## Work request
Reproduce the entries exactly and omit the pictures.

## Record set
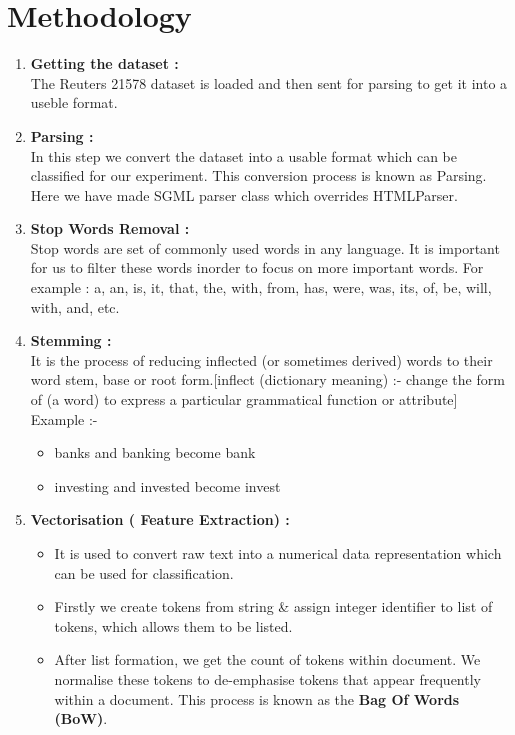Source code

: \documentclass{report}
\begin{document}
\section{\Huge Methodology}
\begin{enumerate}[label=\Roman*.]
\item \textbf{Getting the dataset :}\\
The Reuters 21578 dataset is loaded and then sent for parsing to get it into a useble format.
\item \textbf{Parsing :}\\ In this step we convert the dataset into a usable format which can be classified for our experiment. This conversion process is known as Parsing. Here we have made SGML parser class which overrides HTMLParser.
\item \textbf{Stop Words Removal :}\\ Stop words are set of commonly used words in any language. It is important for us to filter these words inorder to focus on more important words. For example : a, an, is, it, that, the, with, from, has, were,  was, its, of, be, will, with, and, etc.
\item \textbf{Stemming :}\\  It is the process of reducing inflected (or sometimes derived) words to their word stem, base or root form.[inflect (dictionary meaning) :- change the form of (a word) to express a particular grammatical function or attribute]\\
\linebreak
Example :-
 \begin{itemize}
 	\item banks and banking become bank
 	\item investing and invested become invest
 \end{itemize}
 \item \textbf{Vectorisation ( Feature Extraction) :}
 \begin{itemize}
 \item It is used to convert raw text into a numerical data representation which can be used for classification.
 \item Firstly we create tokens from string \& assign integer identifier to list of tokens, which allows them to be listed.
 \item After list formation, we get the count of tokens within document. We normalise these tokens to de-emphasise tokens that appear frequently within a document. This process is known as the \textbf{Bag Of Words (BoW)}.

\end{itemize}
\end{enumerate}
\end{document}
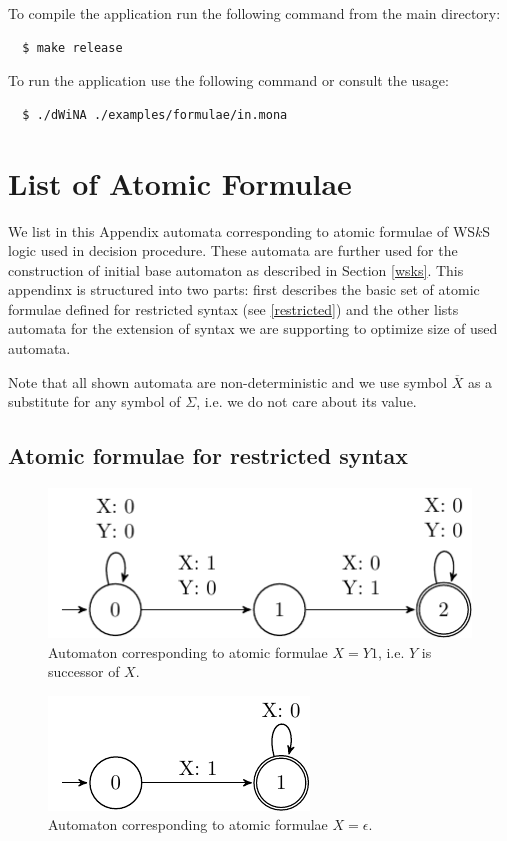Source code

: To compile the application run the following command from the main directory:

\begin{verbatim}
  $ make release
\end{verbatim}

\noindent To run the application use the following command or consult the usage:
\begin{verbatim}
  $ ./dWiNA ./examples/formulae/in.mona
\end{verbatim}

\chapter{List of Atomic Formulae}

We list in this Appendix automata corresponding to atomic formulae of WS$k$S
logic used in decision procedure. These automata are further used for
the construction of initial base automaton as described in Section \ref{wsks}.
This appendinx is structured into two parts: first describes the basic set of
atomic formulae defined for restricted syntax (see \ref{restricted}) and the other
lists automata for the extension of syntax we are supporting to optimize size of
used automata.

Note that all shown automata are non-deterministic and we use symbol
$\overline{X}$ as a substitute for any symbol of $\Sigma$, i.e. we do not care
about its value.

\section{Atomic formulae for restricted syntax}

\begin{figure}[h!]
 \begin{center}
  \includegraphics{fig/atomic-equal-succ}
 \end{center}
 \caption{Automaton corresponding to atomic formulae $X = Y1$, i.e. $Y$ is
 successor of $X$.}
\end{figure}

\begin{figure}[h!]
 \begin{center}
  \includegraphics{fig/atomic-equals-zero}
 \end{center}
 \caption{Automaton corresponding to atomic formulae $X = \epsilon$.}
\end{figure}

## Final answer
Source code

: \documentclass{report}
\begin{document}
\section{\Huge Methodology}
\begin{enumerate}[label=\Roman*.]
\item \textbf{Getting the dataset :}\\
The Reuters 21578 dataset is loaded and then sent for parsing to get it into a useble format.
\item \textbf{Parsing :}\\ In this step we convert the dataset into a usable format which can be classified for our experiment. This conversion process is known as Parsing. Here we have made SGML parser class which overrides HTMLParser.
\item \textbf{Stop Words Removal :}\\ Stop words are set of commonly used words in any language. It is important for us to filter these words inorder to focus on more important words. For example : a, an, is, it, that, the, with, from, has, were,  was, its, of, be, will, with, and, etc.
\item \textbf{Stemming :}\\  It is the process of reducing inflected (or sometimes derived) words to their word stem, base or root form.[inflect (dictionary meaning) :- change the form of (a word) to express a particular grammatical function or attribute]\\
\linebreak
Example :-
 \begin{itemize}
 	\item banks and banking become bank
 	\item investing and invested become invest
 \end{itemize}
 \item \textbf{Vectorisation ( Feature Extraction) :}
 \begin{itemize}
 \item It is used to convert raw text into a numerical data representation which can be used for classification.
 \item Firstly we create tokens from string \& assign integer identifier to list of tokens, which allows them to be listed.
 \item After list formation, we get the count of tokens within document. We normalise these tokens to de-emphasise tokens that appear frequently within a document. This process is known as the \textbf{Bag Of Words (BoW)}.

\end{itemize}
\end{enumerate}
\end{document}
Source code

: To compile the application run the following command from the main directory:

\begin{verbatim}
  $ make release
\end{verbatim}

\noindent To run the application use the following command or consult the usage:
\begin{verbatim}
  $ ./dWiNA ./examples/formulae/in.mona
\end{verbatim}

\chapter{List of Atomic Formulae}

We list in this Appendix automata corresponding to atomic formulae of WS$k$S
logic used in decision procedure. These automata are further used for
the construction of initial base automaton as described in Section \ref{wsks}.
This appendinx is structured into two parts: first describes the basic set of
atomic formulae defined for restricted syntax (see \ref{restricted}) and the other
lists automata for the extension of syntax we are supporting to optimize size of
used automata.

Note that all shown automata are non-deterministic and we use symbol
$\overline{X}$ as a substitute for any symbol of $\Sigma$, i.e. we do not care
about its value.

\section{Atomic formulae for restricted syntax}

\begin{figure}[h!]
 \begin{center}
  \includegraphics{fig/atomic-equal-succ}
 \end{center}
 \caption{Automaton corresponding to atomic formulae $X = Y1$, i.e. $Y$ is
 successor of $X$.}
\end{figure}

\begin{figure}[h!]
 \begin{center}
  \includegraphics{fig/atomic-equals-zero}
 \end{center}
 \caption{Automaton corresponding to atomic formulae $X = \epsilon$.}
\end{figure}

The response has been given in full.